What is required: The answer must be a single number: how many lines below contain "within".

Dataset extract:
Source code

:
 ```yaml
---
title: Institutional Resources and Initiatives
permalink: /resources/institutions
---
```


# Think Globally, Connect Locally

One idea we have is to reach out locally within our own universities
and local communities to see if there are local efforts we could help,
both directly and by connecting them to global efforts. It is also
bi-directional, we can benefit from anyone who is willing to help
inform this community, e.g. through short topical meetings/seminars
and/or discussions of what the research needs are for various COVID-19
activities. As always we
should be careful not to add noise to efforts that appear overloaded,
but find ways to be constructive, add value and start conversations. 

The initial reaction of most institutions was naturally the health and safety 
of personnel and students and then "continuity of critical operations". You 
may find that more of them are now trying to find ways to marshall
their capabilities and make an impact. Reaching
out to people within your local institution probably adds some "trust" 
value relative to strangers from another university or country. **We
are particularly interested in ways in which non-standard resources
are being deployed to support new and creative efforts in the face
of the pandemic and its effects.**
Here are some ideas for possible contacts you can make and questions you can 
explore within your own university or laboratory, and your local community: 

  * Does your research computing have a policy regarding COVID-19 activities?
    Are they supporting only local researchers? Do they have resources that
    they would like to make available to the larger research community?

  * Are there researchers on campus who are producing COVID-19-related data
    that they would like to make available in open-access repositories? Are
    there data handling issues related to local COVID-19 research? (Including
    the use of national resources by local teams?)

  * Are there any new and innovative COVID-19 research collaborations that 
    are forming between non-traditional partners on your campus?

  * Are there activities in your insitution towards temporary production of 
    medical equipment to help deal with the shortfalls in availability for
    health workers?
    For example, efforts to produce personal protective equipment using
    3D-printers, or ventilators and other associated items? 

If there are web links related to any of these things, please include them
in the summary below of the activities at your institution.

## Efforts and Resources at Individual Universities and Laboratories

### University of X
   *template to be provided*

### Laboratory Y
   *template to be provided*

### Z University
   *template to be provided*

Task answer: 3